▸ Given entries:
+++

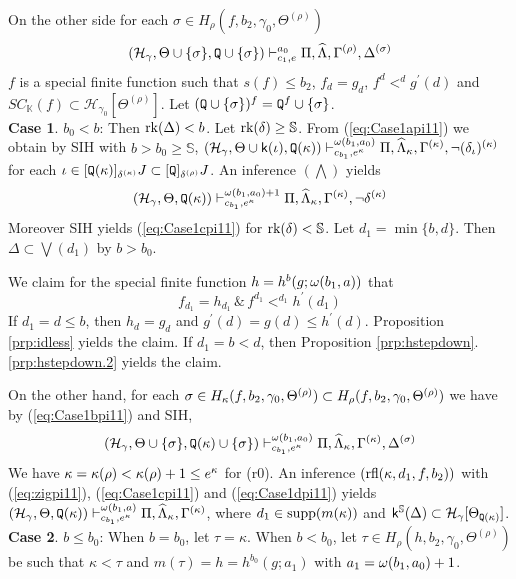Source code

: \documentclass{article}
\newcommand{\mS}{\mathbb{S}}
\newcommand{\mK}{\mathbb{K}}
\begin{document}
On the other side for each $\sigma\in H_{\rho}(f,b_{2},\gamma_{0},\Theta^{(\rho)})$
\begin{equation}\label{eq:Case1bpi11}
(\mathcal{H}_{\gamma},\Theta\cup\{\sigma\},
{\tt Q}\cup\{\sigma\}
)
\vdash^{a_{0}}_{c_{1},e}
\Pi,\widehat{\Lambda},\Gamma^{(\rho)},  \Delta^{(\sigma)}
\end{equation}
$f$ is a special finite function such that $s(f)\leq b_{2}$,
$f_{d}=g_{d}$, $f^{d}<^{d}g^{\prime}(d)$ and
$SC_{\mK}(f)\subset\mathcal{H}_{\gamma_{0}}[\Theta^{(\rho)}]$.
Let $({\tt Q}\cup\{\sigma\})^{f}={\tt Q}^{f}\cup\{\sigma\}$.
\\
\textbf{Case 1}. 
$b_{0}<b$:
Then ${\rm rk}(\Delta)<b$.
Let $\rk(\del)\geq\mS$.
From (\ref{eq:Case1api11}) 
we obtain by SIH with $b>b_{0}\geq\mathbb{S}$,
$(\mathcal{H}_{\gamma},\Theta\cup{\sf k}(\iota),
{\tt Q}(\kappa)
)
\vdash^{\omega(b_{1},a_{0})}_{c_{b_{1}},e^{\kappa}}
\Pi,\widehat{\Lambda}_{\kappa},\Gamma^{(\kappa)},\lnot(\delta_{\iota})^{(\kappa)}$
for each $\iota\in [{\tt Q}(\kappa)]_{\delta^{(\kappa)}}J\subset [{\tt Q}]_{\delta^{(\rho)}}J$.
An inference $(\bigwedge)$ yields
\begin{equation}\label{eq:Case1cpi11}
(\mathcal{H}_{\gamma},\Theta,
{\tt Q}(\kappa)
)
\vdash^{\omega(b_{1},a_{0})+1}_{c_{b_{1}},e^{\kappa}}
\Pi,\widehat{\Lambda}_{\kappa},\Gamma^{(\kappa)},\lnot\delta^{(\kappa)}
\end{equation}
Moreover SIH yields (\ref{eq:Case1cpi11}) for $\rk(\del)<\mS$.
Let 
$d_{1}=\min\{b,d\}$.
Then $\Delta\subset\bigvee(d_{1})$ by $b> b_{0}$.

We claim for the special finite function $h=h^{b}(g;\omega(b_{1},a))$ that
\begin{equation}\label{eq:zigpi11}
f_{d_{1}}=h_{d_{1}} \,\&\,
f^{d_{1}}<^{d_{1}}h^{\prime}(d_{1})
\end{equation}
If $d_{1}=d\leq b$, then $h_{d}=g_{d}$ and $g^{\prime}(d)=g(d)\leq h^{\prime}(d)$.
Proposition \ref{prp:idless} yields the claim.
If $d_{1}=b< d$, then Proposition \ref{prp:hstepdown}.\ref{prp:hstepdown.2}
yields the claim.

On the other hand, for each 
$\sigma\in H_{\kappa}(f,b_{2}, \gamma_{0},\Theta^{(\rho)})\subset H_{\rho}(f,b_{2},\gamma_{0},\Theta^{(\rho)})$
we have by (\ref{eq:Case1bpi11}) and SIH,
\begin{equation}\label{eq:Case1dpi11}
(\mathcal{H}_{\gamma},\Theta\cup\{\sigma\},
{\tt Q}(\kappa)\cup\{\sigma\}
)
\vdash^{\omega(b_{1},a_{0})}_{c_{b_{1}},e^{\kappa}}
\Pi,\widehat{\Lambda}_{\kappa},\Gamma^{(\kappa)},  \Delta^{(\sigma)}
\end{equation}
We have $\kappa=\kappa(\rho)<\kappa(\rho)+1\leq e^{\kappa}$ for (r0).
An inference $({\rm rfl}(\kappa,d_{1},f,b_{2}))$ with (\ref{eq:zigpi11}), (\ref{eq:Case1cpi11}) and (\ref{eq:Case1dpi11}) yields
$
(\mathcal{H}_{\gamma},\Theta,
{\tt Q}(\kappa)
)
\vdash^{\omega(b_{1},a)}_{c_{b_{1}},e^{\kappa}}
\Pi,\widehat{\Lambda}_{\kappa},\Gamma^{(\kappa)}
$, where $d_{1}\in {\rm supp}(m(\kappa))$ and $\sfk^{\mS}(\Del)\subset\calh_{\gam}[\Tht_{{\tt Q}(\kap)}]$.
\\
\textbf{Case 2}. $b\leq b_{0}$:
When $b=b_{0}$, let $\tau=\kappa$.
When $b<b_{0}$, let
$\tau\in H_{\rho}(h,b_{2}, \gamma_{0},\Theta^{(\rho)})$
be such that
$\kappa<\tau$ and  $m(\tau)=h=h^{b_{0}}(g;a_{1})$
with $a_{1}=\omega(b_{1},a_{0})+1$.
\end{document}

+++

Output all the material verbatim, skipping every image.

▸ Task answer:
Source code

: \documentclass{article}
\newcommand{\mS}{\mathbb{S}}
\newcommand{\mK}{\mathbb{K}}
\begin{document}
On the other side for each $\sigma\in H_{\rho}(f,b_{2},\gamma_{0},\Theta^{(\rho)})$
\begin{equation}\label{eq:Case1bpi11}
(\mathcal{H}_{\gamma},\Theta\cup\{\sigma\},
{\tt Q}\cup\{\sigma\}
)
\vdash^{a_{0}}_{c_{1},e}
\Pi,\widehat{\Lambda},\Gamma^{(\rho)},  \Delta^{(\sigma)}
\end{equation}
$f$ is a special finite function such that $s(f)\leq b_{2}$,
$f_{d}=g_{d}$, $f^{d}<^{d}g^{\prime}(d)$ and
$SC_{\mK}(f)\subset\mathcal{H}_{\gamma_{0}}[\Theta^{(\rho)}]$.
Let $({\tt Q}\cup\{\sigma\})^{f}={\tt Q}^{f}\cup\{\sigma\}$.
\\
\textbf{Case 1}. 
$b_{0}<b$:
Then ${\rm rk}(\Delta)<b$.
Let $\rk(\del)\geq\mS$.
From (\ref{eq:Case1api11}) 
we obtain by SIH with $b>b_{0}\geq\mathbb{S}$,
$(\mathcal{H}_{\gamma},\Theta\cup{\sf k}(\iota),
{\tt Q}(\kappa)
)
\vdash^{\omega(b_{1},a_{0})}_{c_{b_{1}},e^{\kappa}}
\Pi,\widehat{\Lambda}_{\kappa},\Gamma^{(\kappa)},\lnot(\delta_{\iota})^{(\kappa)}$
for each $\iota\in [{\tt Q}(\kappa)]_{\delta^{(\kappa)}}J\subset [{\tt Q}]_{\delta^{(\rho)}}J$.
An inference $(\bigwedge)$ yields
\begin{equation}\label{eq:Case1cpi11}
(\mathcal{H}_{\gamma},\Theta,
{\tt Q}(\kappa)
)
\vdash^{\omega(b_{1},a_{0})+1}_{c_{b_{1}},e^{\kappa}}
\Pi,\widehat{\Lambda}_{\kappa},\Gamma^{(\kappa)},\lnot\delta^{(\kappa)}
\end{equation}
Moreover SIH yields (\ref{eq:Case1cpi11}) for $\rk(\del)<\mS$.
Let 
$d_{1}=\min\{b,d\}$.
Then $\Delta\subset\bigvee(d_{1})$ by $b> b_{0}$.

We claim for the special finite function $h=h^{b}(g;\omega(b_{1},a))$ that
\begin{equation}\label{eq:zigpi11}
f_{d_{1}}=h_{d_{1}} \,\&\,
f^{d_{1}}<^{d_{1}}h^{\prime}(d_{1})
\end{equation}
If $d_{1}=d\leq b$, then $h_{d}=g_{d}$ and $g^{\prime}(d)=g(d)\leq h^{\prime}(d)$.
Proposition \ref{prp:idless} yields the claim.
If $d_{1}=b< d$, then Proposition \ref{prp:hstepdown}.\ref{prp:hstepdown.2}
yields the claim.

On the other hand, for each 
$\sigma\in H_{\kappa}(f,b_{2}, \gamma_{0},\Theta^{(\rho)})\subset H_{\rho}(f,b_{2},\gamma_{0},\Theta^{(\rho)})$
we have by (\ref{eq:Case1bpi11}) and SIH,
\begin{equation}\label{eq:Case1dpi11}
(\mathcal{H}_{\gamma},\Theta\cup\{\sigma\},
{\tt Q}(\kappa)\cup\{\sigma\}
)
\vdash^{\omega(b_{1},a_{0})}_{c_{b_{1}},e^{\kappa}}
\Pi,\widehat{\Lambda}_{\kappa},\Gamma^{(\kappa)},  \Delta^{(\sigma)}
\end{equation}
We have $\kappa=\kappa(\rho)<\kappa(\rho)+1\leq e^{\kappa}$ for (r0).
An inference $({\rm rfl}(\kappa,d_{1},f,b_{2}))$ with (\ref{eq:zigpi11}), (\ref{eq:Case1cpi11}) and (\ref{eq:Case1dpi11}) yields
$
(\mathcal{H}_{\gamma},\Theta,
{\tt Q}(\kappa)
)
\vdash^{\omega(b_{1},a)}_{c_{b_{1}},e^{\kappa}}
\Pi,\widehat{\Lambda}_{\kappa},\Gamma^{(\kappa)}
$, where $d_{1}\in {\rm supp}(m(\kappa))$ and $\sfk^{\mS}(\Del)\subset\calh_{\gam}[\Tht_{{\tt Q}(\kap)}]$.
\\
\textbf{Case 2}. $b\leq b_{0}$:
When $b=b_{0}$, let $\tau=\kappa$.
When $b<b_{0}$, let
$\tau\in H_{\rho}(h,b_{2}, \gamma_{0},\Theta^{(\rho)})$
be such that
$\kappa<\tau$ and  $m(\tau)=h=h^{b_{0}}(g;a_{1})$
with $a_{1}=\omega(b_{1},a_{0})+1$.
\end{document}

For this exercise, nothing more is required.